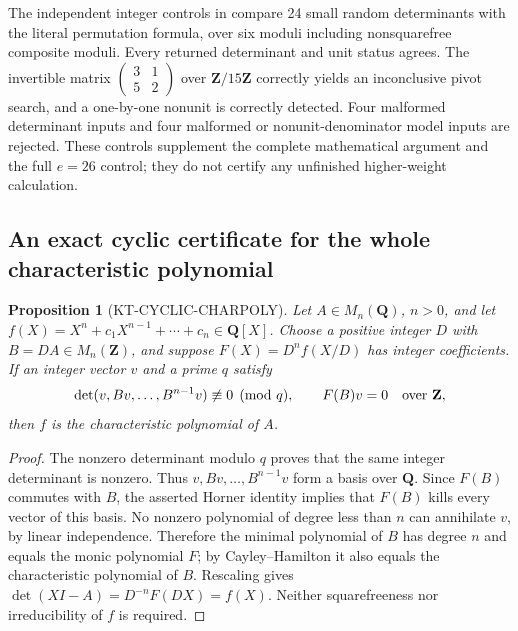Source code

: \documentclass[11pt,a4paper]{article}
\newtheorem{proposition}[theorem]{Proposition}
\theoremstyle{definition}
\begin{document}
The independent integer controls in
 compare 24 small random
determinants with the literal permutation formula, over six
moduli including nonsquarefree composite moduli.  Every
returned determinant and unit status agrees.  The invertible
matrix $\left(\begin{smallmatrix}3&1\\5&2\end{smallmatrix}\right)$
over $\mathbf Z/15\mathbf Z$ correctly yields an inconclusive
pivot search, and a one-by-one nonunit is correctly detected.
Four malformed determinant inputs and four malformed or
nonunit-denominator model inputs are rejected.  These controls
supplement the complete mathematical argument and the full
$e=26$ control; they do not certify any unfinished higher-weight
calculation.



\subsection{An exact cyclic certificate for the whole characteristic polynomial}
\begin{proposition}[KT-CYCLIC-CHARPOLY]
Let $A\in M_n(\mathbf Q)$, $n>0$, and let
$f(X)=X^n+c_1X^{n-1}+\cdots+c_n\in\mathbf Q[X]$.
Choose a positive integer $D$ with $B=DA\in M_n(\mathbf Z)$,
and suppose $F(X)=D^nf(X/D)$ has integer coefficients.
If an integer vector $v$ and a prime $q$ satisfy
\[
 \det(v,Bv,\ldots,B^{n-1}v)\not\equiv0\pmod q,
 \qquad F(B)v=0\quad\hbox{over }\mathbf Z,
\]
then $f$ is the characteristic polynomial of $A$.
\end{proposition}
\begin{proof}
The nonzero determinant modulo $q$ proves that the same integer
determinant is nonzero. Thus $v,Bv,\ldots,B^{n-1}v$ form a basis
over $\mathbf Q$. Since $F(B)$ commutes with $B$, the asserted
Horner identity implies that $F(B)$ kills every vector of this
basis. No nonzero polynomial of degree less than $n$ can
annihilate $v$, by linear independence. Therefore the minimal
polynomial of $B$ has degree $n$ and equals the monic polynomial
$F$; by Cayley--Hamilton it also equals the characteristic
polynomial of $B$. Rescaling gives
$\det(XI-A)=D^{-n}F(DX)=f(X)$.
Neither squarefreeness nor irreducibility of $f$ is required.
\end{proof}
\end{document}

▸ EXERCISE
Wherever an image appears, omit it, and retype everything else in the entries exactly.

▸ PROBLEM SOLUTION
Source code

: \documentclass[11pt,a4paper]{article}
\newtheorem{proposition}[theorem]{Proposition}
\theoremstyle{definition}
\begin{document}
The independent integer controls in
 compare 24 small random
determinants with the literal permutation formula, over six
moduli including nonsquarefree composite moduli.  Every
returned determinant and unit status agrees.  The invertible
matrix $\left(\begin{smallmatrix}3&1\\5&2\end{smallmatrix}\right)$
over $\mathbf Z/15\mathbf Z$ correctly yields an inconclusive
pivot search, and a one-by-one nonunit is correctly detected.
Four malformed determinant inputs and four malformed or
nonunit-denominator model inputs are rejected.  These controls
supplement the complete mathematical argument and the full
$e=26$ control; they do not certify any unfinished higher-weight
calculation.



\subsection{An exact cyclic certificate for the whole characteristic polynomial}
\begin{proposition}[KT-CYCLIC-CHARPOLY]
Let $A\in M_n(\mathbf Q)$, $n>0$, and let
$f(X)=X^n+c_1X^{n-1}+\cdots+c_n\in\mathbf Q[X]$.
Choose a positive integer $D$ with $B=DA\in M_n(\mathbf Z)$,
and suppose $F(X)=D^nf(X/D)$ has integer coefficients.
If an integer vector $v$ and a prime $q$ satisfy
\[
 \det(v,Bv,\ldots,B^{n-1}v)\not\equiv0\pmod q,
 \qquad F(B)v=0\quad\hbox{over }\mathbf Z,
\]
then $f$ is the characteristic polynomial of $A$.
\end{proposition}
\begin{proof}
The nonzero determinant modulo $q$ proves that the same integer
determinant is nonzero. Thus $v,Bv,\ldots,B^{n-1}v$ form a basis
over $\mathbf Q$. Since $F(B)$ commutes with $B$, the asserted
Horner identity implies that $F(B)$ kills every vector of this
basis. No nonzero polynomial of degree less than $n$ can
annihilate $v$, by linear independence. Therefore the minimal
polynomial of $B$ has degree $n$ and equals the monic polynomial
$F$; by Cayley--Hamilton it also equals the characteristic
polynomial of $B$. Rescaling gives
$\det(XI-A)=D^{-n}F(DX)=f(X)$.
Neither squarefreeness nor irreducibility of $f$ is required.
\end{proof}
\end{document}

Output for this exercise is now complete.